Synthetic monitoring and testing allows for an interesting benefit over the traditional "check if a resource is working" approach. Developers can simulate full task flows, or transactions, that a user might take. This allows you to test code logic, dependencies related to the task, and API calls all in one contained piece. This is useful for distinguishing between an error caused by user data versus an error caused by an API outage.
Simpler SLA accountability
When consuming third-party APIs, service level agreements (SLAs) are the contract between you and the provider. Many ensure a minimum uptime guarantee, but that can be hard to calculate on your own. Creating a schedule of synthetic monitoring events to check for availability can make it much easier to hold web service providers accountable.

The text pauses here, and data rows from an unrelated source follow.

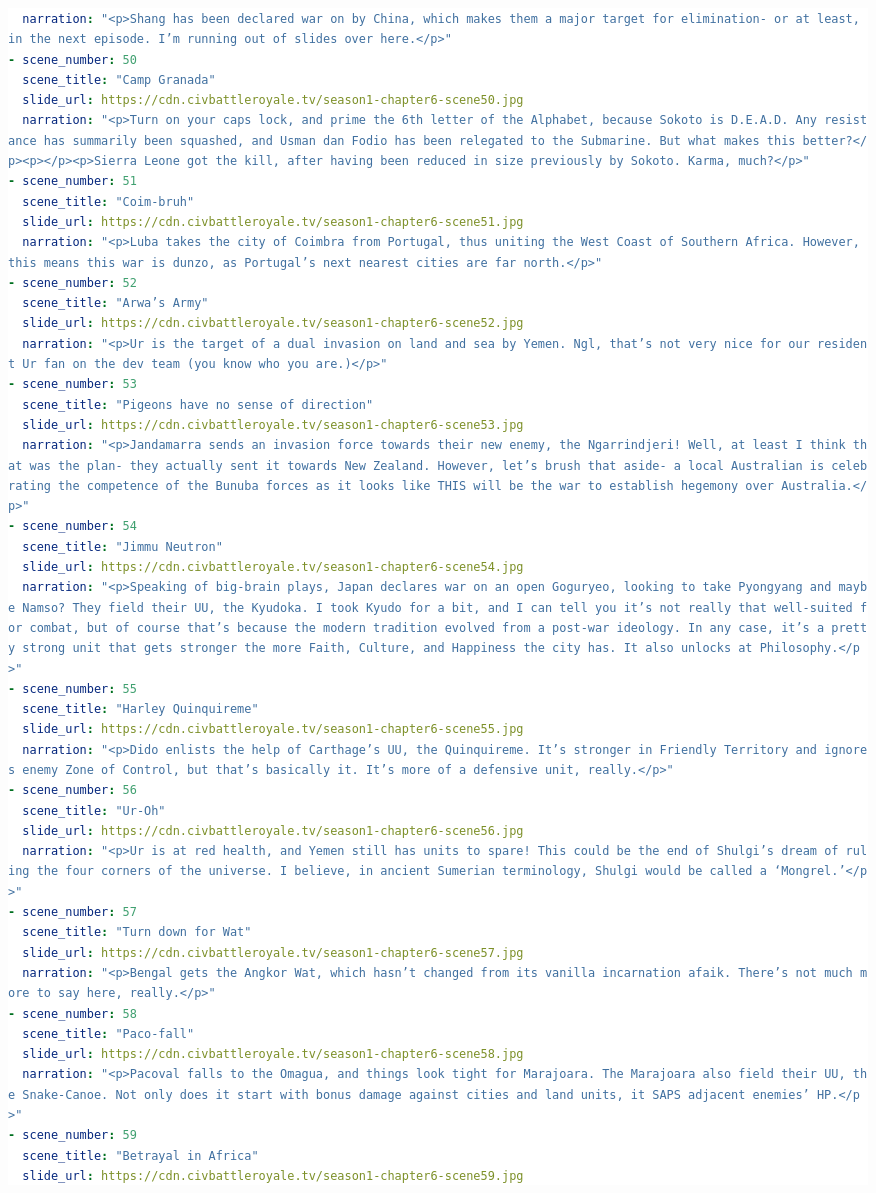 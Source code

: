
 ```yaml
  narration: "<p>Shang has been declared war on by China, which makes them a major target for elimination- or at least, in the next episode. I’m running out of slides over here.</p>"
- scene_number: 50
  scene_title: "Camp Granada"
  slide_url: https://cdn.civbattleroyale.tv/season1-chapter6-scene50.jpg
  narration: "<p>Turn on your caps lock, and prime the 6th letter of the Alphabet, because Sokoto is D.E.A.D. Any resistance has summarily been squashed, and Usman dan Fodio has been relegated to the Submarine. But what makes this better?</p><p></p><p>Sierra Leone got the kill, after having been reduced in size previously by Sokoto. Karma, much?</p>"
- scene_number: 51
  scene_title: "Coim-bruh"
  slide_url: https://cdn.civbattleroyale.tv/season1-chapter6-scene51.jpg
  narration: "<p>Luba takes the city of Coimbra from Portugal, thus uniting the West Coast of Southern Africa. However, this means this war is dunzo, as Portugal’s next nearest cities are far north.</p>"
- scene_number: 52
  scene_title: "Arwa’s Army"
  slide_url: https://cdn.civbattleroyale.tv/season1-chapter6-scene52.jpg
  narration: "<p>Ur is the target of a dual invasion on land and sea by Yemen. Ngl, that’s not very nice for our resident Ur fan on the dev team (you know who you are.)</p>"
- scene_number: 53
  scene_title: "Pigeons have no sense of direction"
  slide_url: https://cdn.civbattleroyale.tv/season1-chapter6-scene53.jpg
  narration: "<p>Jandamarra sends an invasion force towards their new enemy, the Ngarrindjeri! Well, at least I think that was the plan- they actually sent it towards New Zealand. However, let’s brush that aside- a local Australian is celebrating the competence of the Bunuba forces as it looks like THIS will be the war to establish hegemony over Australia.</p>"
- scene_number: 54
  scene_title: "Jimmu Neutron"
  slide_url: https://cdn.civbattleroyale.tv/season1-chapter6-scene54.jpg
  narration: "<p>Speaking of big-brain plays, Japan declares war on an open Goguryeo, looking to take Pyongyang and maybe Namso? They field their UU, the Kyudoka. I took Kyudo for a bit, and I can tell you it’s not really that well-suited for combat, but of course that’s because the modern tradition evolved from a post-war ideology. In any case, it’s a pretty strong unit that gets stronger the more Faith, Culture, and Happiness the city has. It also unlocks at Philosophy.</p>"
- scene_number: 55
  scene_title: "Harley Quinquireme"
  slide_url: https://cdn.civbattleroyale.tv/season1-chapter6-scene55.jpg
  narration: "<p>Dido enlists the help of Carthage’s UU, the Quinquireme. It’s stronger in Friendly Territory and ignores enemy Zone of Control, but that’s basically it. It’s more of a defensive unit, really.</p>"
- scene_number: 56
  scene_title: "Ur-Oh"
  slide_url: https://cdn.civbattleroyale.tv/season1-chapter6-scene56.jpg
  narration: "<p>Ur is at red health, and Yemen still has units to spare! This could be the end of Shulgi’s dream of ruling the four corners of the universe. I believe, in ancient Sumerian terminology, Shulgi would be called a ‘Mongrel.’</p>"
- scene_number: 57
  scene_title: "Turn down for Wat"
  slide_url: https://cdn.civbattleroyale.tv/season1-chapter6-scene57.jpg
  narration: "<p>Bengal gets the Angkor Wat, which hasn’t changed from its vanilla incarnation afaik. There’s not much more to say here, really.</p>"
- scene_number: 58
  scene_title: "Paco-fall"
  slide_url: https://cdn.civbattleroyale.tv/season1-chapter6-scene58.jpg
  narration: "<p>Pacoval falls to the Omagua, and things look tight for Marajoara. The Marajoara also field their UU, the Snake-Canoe. Not only does it start with bonus damage against cities and land units, it SAPS adjacent enemies’ HP.</p>"
- scene_number: 59
  scene_title: "Betrayal in Africa"
  slide_url: https://cdn.civbattleroyale.tv/season1-chapter6-scene59.jpg
``` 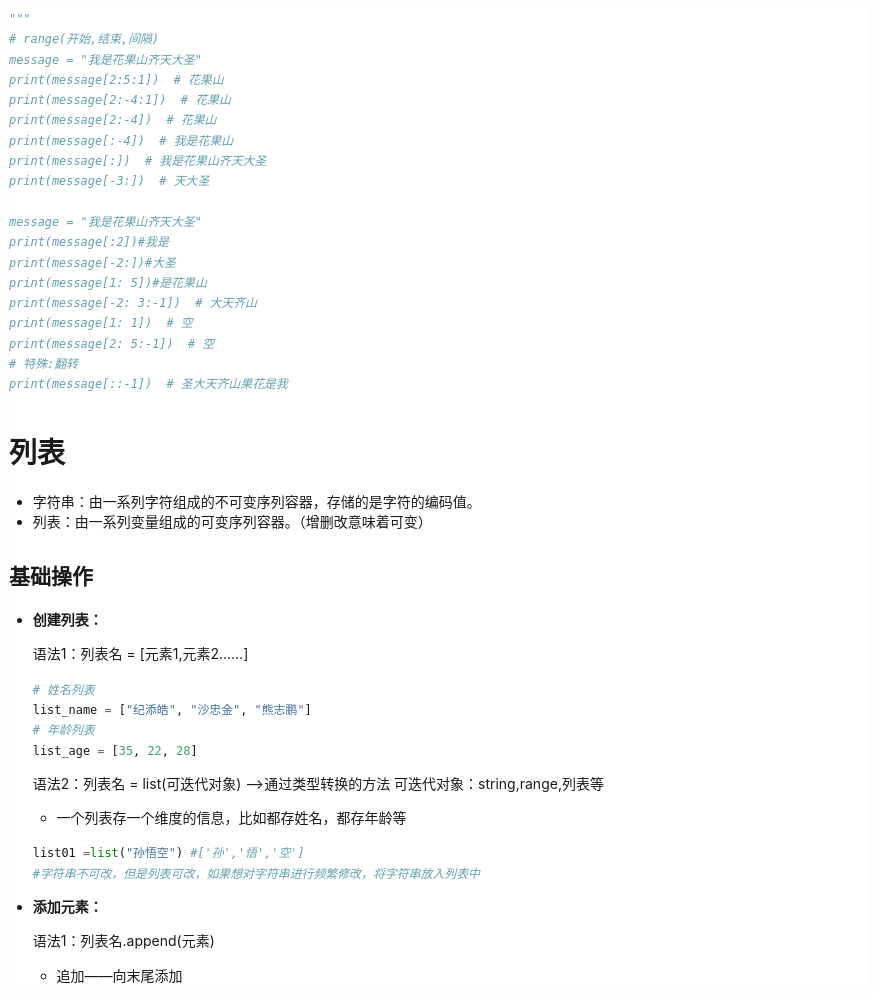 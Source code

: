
 ```python
"""
# range(开始,结束,间隔)
message = "我是花果山齐天大圣"
print(message[2:5:1])  # 花果山
print(message[2:-4:1])  # 花果山
print(message[2:-4])  # 花果山
print(message[:-4])  # 我是花果山
print(message[:])  # 我是花果山齐天大圣
print(message[-3:])  # 天大圣

message = "我是花果山齐天大圣"
print(message[:2])#我是
print(message[-2:])#大圣
print(message[1: 5])#是花果山
print(message[-2: 3:-1])  # 大天齐山
print(message[1: 1])  # 空
print(message[2: 5:-1])  # 空
# 特殊:翻转
print(message[::-1])  # 圣大天齐山果花是我
```

# 列表

- 字符串：由一系列字符组成的不可变序列容器，存储的是字符的编码值。
- 列表：由一系列变量组成的可变序列容器。（增删改意味着可变）

## 基础操作

- **创建列表：** 

  语法1：列表名 = [元素1,元素2……]  

  ```python
  # 姓名列表
  list_name = ["纪添皓", "沙忠金", "熊志鹏"]
  # 年龄列表
  list_age = [35, 22, 28]
  ```

  语法2：列表名 = list(可迭代对象) -->通过类型转换的方法   可迭代对象：string,range,列表等

  - 一个列表存一个维度的信息，比如都存姓名，都存年龄等

  ```python
  list01 =list("孙悟空") #['孙','悟','空']
  #字符串不可改，但是列表可改，如果想对字符串进行频繁修改，将字符串放入列表中
  ```

- **添加元素：**

  语法1：列表名.append(元素)   

  	- 追加——向末尾添加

Downsides versus real-user monitoring
While synthetic monitoring is convenient and puts the control in the hands of the developer, it does have some drawbacks.

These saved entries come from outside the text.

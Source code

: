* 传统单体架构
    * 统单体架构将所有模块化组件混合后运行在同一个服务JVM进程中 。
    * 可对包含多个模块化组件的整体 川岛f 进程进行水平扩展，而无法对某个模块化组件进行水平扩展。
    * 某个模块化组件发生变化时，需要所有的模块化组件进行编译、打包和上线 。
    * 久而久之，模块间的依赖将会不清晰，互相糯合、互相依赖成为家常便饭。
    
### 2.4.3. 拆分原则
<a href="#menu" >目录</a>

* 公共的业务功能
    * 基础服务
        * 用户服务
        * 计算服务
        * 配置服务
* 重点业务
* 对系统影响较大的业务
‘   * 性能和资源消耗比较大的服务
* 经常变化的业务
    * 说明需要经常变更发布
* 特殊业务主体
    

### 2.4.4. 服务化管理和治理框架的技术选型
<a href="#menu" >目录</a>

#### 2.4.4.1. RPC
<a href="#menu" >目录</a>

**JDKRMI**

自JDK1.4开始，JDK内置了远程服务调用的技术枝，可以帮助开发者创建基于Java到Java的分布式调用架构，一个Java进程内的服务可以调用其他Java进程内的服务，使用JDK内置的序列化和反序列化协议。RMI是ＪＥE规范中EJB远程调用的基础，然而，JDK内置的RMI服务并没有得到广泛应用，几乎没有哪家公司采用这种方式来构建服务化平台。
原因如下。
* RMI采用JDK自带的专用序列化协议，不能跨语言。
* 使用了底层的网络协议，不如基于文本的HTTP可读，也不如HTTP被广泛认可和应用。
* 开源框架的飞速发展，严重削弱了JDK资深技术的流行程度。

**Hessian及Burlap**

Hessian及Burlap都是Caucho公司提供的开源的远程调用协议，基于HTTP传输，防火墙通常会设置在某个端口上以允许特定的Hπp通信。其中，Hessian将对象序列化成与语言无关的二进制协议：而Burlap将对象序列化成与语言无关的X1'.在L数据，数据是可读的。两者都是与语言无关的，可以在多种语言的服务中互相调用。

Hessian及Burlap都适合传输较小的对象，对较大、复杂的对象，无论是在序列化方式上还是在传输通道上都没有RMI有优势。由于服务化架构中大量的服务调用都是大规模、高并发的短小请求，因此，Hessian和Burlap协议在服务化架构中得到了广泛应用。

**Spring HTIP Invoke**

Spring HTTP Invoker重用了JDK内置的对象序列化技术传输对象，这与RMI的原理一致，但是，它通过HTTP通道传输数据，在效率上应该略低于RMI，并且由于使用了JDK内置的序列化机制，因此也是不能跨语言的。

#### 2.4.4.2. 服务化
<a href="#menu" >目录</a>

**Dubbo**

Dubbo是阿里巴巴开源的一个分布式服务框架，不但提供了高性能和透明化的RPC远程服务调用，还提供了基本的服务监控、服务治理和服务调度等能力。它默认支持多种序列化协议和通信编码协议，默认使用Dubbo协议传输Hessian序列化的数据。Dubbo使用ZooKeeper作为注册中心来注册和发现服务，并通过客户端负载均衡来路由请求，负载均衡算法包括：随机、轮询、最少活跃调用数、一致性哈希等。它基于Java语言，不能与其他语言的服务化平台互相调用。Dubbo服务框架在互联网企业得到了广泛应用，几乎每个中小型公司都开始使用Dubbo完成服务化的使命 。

Perhaps the largest drawback over real-user monitoring relates to your ability to know which problems to look for. Synthetic monitoring relies heavily on knowing where a problem might be and deeply understand how your app uses services. This is why the concept of coverage is important. Unless you have tests created for all dependencies, synthetic monitoring won't identify every problem. This is especially important for third-party APIs. If specific regions or endpoints are affected, but your tests only cover a subset of them, you won't always know when an issue arises.
Another, related downside, is that synthetic monitoring requires the developer to create all the testing scenarios. The process of running synthetic tests can be automated, but creating them takes time and a plan. As mentioned, full coverage of all API usage, endpoints, and the connections between your app and other services is required to avoid missing a crucial problem. Real-user monitoring on the other hand detects problems that occur as users encounter them. Often through in-app agents.
Your best options
For most companies, the best option is a mix of synthetic and real-user monitoring. They compliment each other nicely, and add a layer of awareness into how your application works. At Bearer, we think real-user monitoring is essential for knowing how third-party APIs are performing and impacting your application. We also know that it's important to use synthetic monitoring to keep tabs on your application's internal resources, and to be proactive with testing third-party services that may not be as widely used within your business.